**EXERCISE:**
Every line below that holds the string "against" should be copied out.

(Dataset entries)
____

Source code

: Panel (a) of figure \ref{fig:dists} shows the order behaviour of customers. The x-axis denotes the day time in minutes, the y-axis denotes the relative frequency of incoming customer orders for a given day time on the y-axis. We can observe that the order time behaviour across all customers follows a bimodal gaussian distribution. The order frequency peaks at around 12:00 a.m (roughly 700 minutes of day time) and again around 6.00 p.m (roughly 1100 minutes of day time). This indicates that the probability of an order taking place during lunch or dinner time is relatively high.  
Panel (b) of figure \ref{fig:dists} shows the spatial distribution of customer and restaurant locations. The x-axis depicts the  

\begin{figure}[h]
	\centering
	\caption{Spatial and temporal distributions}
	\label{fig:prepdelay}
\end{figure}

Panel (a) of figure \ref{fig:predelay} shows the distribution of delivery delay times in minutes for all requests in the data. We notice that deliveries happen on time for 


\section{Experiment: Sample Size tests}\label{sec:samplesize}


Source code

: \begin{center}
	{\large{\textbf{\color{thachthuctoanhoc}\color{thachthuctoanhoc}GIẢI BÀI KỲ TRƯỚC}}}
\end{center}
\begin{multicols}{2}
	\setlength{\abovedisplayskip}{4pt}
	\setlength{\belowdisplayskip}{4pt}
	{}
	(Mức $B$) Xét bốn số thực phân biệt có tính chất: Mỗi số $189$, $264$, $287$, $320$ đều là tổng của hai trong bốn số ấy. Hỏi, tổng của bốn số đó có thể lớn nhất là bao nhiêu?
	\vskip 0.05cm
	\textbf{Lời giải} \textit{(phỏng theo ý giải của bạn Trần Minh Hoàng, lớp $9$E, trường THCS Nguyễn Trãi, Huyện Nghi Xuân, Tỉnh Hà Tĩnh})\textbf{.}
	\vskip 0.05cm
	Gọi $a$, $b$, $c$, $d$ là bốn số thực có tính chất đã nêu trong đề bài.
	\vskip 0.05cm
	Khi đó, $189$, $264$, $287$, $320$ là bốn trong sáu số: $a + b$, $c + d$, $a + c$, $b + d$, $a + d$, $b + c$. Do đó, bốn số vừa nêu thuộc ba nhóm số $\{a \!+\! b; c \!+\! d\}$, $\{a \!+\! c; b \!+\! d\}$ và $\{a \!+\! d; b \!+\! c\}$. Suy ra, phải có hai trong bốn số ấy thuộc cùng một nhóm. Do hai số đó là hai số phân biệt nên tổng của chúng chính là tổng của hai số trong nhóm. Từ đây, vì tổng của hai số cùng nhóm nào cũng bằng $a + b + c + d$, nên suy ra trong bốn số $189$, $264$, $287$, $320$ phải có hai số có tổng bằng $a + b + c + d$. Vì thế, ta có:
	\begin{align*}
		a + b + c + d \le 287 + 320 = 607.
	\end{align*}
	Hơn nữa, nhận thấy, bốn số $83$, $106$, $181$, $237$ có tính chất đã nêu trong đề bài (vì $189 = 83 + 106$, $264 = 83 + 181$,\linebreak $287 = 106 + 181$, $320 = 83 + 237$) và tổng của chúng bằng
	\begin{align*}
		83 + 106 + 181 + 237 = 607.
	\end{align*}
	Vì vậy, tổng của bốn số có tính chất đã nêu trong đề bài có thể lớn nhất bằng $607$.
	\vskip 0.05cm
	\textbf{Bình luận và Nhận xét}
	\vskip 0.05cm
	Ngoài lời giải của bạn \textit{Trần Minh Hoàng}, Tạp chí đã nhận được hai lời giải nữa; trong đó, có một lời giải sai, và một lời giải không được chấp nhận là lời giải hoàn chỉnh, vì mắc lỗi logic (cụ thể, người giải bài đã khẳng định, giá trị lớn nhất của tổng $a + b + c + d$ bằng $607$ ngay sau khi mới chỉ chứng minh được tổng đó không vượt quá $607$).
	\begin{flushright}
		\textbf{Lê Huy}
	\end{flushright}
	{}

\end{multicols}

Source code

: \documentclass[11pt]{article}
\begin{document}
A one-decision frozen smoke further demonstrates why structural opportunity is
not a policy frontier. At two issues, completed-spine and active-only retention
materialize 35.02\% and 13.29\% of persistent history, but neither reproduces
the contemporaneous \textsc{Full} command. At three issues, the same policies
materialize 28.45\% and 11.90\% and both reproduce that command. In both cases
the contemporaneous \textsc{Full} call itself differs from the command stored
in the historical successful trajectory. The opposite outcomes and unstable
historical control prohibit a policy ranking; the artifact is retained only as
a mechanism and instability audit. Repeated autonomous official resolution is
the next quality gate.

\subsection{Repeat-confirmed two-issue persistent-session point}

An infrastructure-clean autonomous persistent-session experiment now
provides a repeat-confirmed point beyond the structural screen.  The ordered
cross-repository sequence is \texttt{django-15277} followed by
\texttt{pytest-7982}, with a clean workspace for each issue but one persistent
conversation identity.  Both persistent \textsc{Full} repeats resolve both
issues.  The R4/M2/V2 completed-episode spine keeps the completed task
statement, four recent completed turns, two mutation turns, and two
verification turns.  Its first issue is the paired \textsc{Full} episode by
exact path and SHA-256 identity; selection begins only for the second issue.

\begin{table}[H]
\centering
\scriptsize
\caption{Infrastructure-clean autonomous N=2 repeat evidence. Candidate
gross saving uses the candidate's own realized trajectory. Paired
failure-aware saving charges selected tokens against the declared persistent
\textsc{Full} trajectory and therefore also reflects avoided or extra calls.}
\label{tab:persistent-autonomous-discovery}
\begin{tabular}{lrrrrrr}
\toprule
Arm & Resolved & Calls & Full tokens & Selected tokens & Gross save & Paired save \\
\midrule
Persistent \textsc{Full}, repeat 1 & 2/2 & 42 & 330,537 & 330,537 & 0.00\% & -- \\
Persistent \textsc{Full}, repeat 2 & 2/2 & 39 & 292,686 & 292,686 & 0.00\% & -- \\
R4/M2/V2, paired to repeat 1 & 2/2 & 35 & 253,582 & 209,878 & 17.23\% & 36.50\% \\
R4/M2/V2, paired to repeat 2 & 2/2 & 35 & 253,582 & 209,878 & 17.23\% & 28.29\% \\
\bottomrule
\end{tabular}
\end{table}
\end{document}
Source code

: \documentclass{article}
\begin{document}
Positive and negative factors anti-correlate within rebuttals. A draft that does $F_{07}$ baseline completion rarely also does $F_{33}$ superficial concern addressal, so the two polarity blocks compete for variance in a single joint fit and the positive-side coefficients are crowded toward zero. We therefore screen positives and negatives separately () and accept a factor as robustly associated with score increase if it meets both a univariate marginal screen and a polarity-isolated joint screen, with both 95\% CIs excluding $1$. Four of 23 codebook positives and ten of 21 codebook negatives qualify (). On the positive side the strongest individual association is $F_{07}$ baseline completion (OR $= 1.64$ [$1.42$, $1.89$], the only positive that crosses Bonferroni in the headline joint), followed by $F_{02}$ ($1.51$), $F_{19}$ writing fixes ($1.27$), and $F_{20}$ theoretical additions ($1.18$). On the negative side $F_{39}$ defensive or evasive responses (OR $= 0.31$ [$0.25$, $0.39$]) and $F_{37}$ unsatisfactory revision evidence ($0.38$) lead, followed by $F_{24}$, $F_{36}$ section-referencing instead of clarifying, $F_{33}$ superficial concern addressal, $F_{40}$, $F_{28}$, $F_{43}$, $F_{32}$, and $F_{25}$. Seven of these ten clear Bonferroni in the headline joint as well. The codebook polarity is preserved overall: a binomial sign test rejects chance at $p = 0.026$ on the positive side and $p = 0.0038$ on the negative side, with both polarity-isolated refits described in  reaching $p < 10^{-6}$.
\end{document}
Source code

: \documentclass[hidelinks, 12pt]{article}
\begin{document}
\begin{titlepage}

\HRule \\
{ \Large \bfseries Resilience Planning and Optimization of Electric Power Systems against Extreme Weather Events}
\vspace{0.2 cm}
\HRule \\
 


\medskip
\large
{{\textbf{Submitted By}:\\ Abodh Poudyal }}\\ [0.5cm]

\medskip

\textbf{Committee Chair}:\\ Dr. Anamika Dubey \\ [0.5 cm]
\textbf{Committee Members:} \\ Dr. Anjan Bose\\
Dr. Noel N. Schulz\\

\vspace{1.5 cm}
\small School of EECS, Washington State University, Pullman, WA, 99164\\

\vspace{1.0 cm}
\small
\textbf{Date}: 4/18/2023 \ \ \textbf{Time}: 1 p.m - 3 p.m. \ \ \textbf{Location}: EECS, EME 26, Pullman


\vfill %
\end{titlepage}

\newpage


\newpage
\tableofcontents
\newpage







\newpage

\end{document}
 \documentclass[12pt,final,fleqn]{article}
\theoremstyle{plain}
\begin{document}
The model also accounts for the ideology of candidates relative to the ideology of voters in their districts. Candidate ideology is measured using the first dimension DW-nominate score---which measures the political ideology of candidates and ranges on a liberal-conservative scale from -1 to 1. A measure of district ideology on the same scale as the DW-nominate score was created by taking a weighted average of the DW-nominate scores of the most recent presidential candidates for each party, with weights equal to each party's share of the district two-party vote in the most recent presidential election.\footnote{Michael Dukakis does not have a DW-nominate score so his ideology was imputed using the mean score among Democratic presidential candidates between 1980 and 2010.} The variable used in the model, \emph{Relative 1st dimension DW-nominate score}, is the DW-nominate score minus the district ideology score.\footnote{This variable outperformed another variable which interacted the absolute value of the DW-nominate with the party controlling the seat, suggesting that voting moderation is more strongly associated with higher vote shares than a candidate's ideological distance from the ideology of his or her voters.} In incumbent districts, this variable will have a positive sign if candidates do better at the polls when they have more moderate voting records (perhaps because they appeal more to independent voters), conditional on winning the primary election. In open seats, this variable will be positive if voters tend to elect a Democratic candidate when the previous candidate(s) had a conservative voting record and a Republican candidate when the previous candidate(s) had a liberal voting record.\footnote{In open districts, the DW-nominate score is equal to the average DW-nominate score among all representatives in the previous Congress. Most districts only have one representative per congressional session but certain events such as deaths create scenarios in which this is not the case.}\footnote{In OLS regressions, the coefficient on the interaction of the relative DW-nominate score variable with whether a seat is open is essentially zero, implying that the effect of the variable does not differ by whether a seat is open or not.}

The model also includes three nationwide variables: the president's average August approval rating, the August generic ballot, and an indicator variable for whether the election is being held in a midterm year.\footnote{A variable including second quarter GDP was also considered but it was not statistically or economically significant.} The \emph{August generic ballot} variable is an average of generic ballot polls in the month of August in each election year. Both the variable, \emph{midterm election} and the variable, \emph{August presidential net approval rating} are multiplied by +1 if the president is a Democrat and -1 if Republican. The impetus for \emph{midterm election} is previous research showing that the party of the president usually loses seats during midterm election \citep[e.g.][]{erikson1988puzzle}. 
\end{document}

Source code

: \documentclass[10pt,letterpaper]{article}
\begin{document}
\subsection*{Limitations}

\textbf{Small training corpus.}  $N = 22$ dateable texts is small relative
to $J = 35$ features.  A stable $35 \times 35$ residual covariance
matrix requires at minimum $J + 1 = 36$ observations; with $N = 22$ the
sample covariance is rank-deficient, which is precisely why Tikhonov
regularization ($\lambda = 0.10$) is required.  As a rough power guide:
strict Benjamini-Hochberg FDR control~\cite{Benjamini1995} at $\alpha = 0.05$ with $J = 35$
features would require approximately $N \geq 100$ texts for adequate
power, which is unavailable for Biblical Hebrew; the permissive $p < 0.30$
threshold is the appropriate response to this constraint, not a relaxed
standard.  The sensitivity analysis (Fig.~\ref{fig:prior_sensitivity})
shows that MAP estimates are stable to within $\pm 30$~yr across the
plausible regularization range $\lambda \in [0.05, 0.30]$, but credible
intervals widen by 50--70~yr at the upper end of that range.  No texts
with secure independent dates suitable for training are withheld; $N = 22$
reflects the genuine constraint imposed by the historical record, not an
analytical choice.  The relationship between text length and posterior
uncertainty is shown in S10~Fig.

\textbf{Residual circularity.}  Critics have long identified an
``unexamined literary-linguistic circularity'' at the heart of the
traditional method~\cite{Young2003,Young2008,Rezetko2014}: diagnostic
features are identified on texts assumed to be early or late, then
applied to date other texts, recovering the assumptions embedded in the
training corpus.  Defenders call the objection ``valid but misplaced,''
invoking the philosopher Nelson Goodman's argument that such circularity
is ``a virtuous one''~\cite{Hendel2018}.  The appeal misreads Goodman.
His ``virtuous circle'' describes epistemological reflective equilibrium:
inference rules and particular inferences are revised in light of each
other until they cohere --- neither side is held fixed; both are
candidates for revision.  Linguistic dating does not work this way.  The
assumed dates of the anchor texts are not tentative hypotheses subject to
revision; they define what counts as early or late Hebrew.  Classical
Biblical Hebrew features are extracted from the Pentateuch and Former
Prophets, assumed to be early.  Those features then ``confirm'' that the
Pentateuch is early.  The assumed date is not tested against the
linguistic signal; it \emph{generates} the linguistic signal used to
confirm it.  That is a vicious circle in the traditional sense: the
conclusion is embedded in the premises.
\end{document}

____

**ANSWER AREA:**
failure-aware saving charges selected tokens against the declared persistent
{ \Large \bfseries Resilience Planning and Optimization of Electric Power Systems against Extreme Weather Events}
Pentateuch is early.  The assumed date is not tested against the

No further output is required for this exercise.